Before you judge my family as uncivilized, unsanitary savages, realize that it's not their fault. All Koreans are savages. No, of course they're not really... but I do think that the technology in this country advanced way too quickly for the culture to keep up. They became an economic superpower and technological innovator much too fast. 40 years ago South Korea had a population less than North Korea, now it's the 10th largest economy in the world. Saying that this is a first world country with a third world culture would be exagerrating, but that's kind of the image I'm trying to get across.
This sickness thing is a trite example, but maybe it'll give you some idea. Koreans share everything. It's a culture where food is always taken from the same plate, sauces are shared, soup is spooned straight to the mouth from a communal bowl, everything. I will never understand the rationale for wearing a surgical mask around all day (this is Asia after all, folks) when you're sick and then at meals proceeding to take it off and dip your saliva and mucus covered spoon into the same broth as everyone else.
It's also a culture where food is left out for long periods of time without concern. And this isn't just a matter of "don't worry, it won't spoil", leaving food out is actually a part of many "traditional" recipes. It's always great to walk into the kitchen at midnight when everyone is asleep and getting a whiff like a kick to the face of the ground beef my host mom has left out on the counter to spoil so she can cook it for breakfast in the morning. Yeah, you heard me, rotting meat for breakfast.
With that said, no matter what sort of sickness you come down with, be it food poisoning or a cough, you go to the hospital and they give you a shot and a prescription to take about 10 pills a day. At least a few of these are usually antibiotics, but many of them are herbal supplements that supposedly increase vitality or strength. At first sign of any sickness, everyone around you will suggest going to the hospital.

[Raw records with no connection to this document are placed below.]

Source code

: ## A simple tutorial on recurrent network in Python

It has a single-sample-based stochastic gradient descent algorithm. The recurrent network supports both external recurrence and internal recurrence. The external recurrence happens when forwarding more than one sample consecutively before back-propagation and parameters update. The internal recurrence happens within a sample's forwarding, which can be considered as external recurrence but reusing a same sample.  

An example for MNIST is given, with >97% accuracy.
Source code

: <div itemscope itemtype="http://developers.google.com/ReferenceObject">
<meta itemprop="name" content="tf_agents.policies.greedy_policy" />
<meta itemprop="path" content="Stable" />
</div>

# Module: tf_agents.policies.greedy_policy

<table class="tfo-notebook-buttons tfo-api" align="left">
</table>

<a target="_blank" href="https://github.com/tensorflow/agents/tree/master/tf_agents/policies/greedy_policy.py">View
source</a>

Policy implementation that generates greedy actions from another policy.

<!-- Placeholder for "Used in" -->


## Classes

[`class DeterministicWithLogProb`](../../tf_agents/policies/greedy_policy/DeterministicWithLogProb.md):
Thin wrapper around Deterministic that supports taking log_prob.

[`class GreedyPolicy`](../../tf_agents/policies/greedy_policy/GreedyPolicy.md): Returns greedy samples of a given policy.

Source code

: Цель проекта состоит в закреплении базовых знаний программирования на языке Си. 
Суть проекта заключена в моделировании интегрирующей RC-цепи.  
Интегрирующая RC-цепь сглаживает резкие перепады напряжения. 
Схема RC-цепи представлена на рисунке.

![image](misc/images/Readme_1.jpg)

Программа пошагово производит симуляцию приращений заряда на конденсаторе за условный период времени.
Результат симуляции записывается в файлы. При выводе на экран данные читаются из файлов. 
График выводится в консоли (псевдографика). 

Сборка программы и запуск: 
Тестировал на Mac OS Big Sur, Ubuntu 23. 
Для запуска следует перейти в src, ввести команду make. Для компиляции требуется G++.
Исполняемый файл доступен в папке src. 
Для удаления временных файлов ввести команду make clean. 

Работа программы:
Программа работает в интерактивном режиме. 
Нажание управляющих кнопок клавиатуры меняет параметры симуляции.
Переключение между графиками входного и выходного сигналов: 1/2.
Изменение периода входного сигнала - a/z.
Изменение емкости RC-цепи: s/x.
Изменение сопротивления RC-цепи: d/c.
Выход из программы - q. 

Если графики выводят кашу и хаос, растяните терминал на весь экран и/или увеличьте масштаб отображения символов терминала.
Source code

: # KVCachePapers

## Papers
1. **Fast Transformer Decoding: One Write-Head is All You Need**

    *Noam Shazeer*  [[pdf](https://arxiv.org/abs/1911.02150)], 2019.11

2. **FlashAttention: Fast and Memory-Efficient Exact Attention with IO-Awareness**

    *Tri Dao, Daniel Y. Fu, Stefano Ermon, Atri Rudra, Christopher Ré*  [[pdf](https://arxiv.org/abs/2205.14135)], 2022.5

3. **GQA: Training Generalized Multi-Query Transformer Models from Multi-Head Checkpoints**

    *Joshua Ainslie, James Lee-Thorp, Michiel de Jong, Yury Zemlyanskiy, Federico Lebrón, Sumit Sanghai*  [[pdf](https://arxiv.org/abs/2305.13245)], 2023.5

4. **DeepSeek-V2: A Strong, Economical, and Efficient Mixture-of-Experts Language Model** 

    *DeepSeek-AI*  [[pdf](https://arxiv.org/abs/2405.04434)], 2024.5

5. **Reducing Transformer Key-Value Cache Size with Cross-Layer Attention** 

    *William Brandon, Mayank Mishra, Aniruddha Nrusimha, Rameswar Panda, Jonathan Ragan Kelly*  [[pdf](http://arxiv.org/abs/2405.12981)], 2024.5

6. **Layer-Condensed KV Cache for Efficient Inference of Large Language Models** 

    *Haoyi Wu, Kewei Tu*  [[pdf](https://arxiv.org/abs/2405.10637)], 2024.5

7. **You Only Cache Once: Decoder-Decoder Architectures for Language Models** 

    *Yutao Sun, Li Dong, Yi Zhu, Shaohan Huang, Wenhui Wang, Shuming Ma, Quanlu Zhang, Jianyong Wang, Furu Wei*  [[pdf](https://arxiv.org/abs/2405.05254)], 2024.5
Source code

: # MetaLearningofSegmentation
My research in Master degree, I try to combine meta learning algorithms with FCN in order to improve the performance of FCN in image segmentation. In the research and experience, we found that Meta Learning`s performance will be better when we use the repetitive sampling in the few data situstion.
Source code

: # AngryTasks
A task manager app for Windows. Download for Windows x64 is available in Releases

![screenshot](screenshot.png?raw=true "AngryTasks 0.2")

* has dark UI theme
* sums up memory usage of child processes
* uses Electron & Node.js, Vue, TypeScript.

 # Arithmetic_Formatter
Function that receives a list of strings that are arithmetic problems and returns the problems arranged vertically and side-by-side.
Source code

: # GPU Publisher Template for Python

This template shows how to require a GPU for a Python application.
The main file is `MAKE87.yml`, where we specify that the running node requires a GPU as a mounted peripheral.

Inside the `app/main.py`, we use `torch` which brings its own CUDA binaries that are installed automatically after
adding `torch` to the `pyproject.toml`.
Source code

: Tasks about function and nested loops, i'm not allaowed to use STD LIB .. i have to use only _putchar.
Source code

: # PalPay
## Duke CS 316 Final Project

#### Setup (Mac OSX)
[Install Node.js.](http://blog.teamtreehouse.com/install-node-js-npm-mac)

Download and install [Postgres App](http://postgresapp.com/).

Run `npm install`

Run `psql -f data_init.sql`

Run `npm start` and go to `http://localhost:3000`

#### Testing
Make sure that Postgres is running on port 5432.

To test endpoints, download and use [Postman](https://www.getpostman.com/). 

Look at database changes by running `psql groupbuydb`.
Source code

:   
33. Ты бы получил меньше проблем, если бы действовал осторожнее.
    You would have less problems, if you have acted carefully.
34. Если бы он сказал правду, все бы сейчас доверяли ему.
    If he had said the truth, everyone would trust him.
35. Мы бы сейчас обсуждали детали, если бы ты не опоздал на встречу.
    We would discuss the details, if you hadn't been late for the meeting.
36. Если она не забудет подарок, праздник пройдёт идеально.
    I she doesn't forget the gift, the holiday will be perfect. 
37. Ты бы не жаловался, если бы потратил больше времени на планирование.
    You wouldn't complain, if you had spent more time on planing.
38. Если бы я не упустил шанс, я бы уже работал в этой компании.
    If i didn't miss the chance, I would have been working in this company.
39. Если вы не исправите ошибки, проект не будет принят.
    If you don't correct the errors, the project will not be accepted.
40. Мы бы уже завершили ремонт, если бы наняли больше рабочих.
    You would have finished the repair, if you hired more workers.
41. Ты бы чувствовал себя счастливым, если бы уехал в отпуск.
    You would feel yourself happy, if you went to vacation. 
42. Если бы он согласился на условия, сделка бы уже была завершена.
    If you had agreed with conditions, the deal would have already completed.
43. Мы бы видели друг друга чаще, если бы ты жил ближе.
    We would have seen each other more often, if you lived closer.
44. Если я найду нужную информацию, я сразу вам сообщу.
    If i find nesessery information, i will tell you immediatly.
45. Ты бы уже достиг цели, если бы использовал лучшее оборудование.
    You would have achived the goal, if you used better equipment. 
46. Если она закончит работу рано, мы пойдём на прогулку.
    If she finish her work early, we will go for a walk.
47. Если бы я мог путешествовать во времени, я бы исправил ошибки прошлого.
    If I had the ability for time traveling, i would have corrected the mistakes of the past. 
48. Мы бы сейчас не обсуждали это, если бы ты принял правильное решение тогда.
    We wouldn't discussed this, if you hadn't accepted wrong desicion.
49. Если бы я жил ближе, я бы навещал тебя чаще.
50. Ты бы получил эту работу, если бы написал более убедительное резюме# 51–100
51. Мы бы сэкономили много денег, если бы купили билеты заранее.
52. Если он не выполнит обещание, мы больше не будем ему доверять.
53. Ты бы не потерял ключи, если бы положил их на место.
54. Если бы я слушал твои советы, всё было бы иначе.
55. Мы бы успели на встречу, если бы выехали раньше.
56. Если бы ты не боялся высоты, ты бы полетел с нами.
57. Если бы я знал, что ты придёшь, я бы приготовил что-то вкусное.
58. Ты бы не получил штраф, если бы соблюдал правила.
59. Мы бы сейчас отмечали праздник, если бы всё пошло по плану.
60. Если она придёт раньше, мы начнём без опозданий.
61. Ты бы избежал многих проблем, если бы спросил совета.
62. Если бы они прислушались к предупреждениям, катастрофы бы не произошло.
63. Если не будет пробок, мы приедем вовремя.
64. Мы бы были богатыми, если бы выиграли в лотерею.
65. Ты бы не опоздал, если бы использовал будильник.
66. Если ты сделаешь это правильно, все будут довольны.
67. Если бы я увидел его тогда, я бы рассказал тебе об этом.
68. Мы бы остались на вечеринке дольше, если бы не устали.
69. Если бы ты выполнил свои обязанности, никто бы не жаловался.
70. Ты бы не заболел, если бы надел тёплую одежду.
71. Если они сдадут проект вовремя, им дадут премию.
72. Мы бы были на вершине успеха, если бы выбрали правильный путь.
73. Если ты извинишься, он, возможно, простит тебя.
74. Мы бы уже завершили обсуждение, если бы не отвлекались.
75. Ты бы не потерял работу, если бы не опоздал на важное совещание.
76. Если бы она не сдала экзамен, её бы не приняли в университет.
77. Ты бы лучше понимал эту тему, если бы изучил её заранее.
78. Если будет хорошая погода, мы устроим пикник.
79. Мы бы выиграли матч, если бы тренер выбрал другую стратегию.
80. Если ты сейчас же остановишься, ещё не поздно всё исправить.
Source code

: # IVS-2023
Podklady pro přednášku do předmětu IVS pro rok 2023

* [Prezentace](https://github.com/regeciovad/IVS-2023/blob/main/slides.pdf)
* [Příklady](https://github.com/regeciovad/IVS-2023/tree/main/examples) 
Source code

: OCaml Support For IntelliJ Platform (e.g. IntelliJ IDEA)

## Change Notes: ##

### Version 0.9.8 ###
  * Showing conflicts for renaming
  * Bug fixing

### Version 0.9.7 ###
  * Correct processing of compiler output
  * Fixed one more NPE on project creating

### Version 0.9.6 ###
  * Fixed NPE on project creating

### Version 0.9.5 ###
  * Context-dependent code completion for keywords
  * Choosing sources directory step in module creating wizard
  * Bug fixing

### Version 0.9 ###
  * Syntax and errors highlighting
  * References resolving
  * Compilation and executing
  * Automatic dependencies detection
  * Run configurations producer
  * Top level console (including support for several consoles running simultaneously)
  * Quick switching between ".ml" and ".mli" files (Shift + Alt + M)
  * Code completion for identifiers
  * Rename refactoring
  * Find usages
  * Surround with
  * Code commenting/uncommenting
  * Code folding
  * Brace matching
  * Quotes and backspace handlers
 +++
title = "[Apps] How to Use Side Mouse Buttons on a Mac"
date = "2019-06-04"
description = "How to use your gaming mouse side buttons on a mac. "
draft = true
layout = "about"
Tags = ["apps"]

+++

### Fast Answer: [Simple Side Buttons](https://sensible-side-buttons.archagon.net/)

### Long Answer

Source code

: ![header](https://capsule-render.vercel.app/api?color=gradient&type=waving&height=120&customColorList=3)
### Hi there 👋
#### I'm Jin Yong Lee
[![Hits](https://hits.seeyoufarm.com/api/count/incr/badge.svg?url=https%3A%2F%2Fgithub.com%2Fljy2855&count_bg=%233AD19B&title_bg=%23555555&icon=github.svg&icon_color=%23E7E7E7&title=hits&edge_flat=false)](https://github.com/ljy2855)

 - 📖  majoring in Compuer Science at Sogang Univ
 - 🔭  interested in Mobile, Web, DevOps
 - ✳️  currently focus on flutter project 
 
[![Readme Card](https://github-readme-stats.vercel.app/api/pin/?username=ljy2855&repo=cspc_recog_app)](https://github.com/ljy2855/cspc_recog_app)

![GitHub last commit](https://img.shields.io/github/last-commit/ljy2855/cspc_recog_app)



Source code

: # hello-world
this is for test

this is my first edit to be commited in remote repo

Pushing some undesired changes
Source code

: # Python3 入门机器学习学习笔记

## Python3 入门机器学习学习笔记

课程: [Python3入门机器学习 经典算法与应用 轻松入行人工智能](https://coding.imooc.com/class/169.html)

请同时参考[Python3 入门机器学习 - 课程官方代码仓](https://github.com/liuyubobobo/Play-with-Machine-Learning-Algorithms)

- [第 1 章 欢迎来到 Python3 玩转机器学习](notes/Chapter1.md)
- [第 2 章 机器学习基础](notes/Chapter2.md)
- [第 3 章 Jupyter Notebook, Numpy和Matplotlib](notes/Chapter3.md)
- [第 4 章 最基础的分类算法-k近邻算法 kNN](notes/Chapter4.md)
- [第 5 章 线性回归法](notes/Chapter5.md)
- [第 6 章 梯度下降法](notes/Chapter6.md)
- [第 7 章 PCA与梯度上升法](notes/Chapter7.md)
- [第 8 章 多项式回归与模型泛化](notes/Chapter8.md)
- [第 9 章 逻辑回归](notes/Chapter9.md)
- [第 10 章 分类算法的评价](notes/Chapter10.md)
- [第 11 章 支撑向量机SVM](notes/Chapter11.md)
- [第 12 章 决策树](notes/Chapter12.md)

Ok, this hospital thing is a tangent, but I'm going to run with it. To me, the fact that an entire general population can believe that the common cold, which is a virus, can be cured with antibiotics or an injection of god knows what just screams a profound ignorance of science, medicine, what have you, and an orientation toward mysticism. You trust what's being done to you and you don't question it because it's the way things are done. This is a country of people that sincerely, and I mean SINCERELY, believe that kimchi is the reason why SARS and bird flu didn't spread in Korea.
In short, this country is a hypochondriac's nightmare, and I haven't even begun to scratch the surface by only addressing food. Let's talk about trash and bathrooms some other time. The point for the moment is this: when I get sick, it's because I don't eat enough kimchi, don't drink the hyper-caffeinated, vitamin-infused, ginseng drinks that all my teachers have delivered to them at school, drink too much alcohol (yeah right, compared to college?), and absolutely NOT because I was trapped in a 4' by 4' box with 3 people deliberately guaranteeing their airborne virus entered my body.


2 Comments:
oh no! hope you can find time to take care of yourself and rest! :(
miss you pengyou ...
Peru has many of the same issues (without the first-world pretenses). I hate that people think that hot showers make you sick, as does sitting in your house barefoot, there is only one glass for the beer that people will dink all night long until there is a black film of god-knows-what on the bottom, that no one drinks water, ever, walking barefoot on animal dung is just fine, if you have any problem, a pill or injection will fix it...
People who are ignorant of basic sciene make my head hurt too.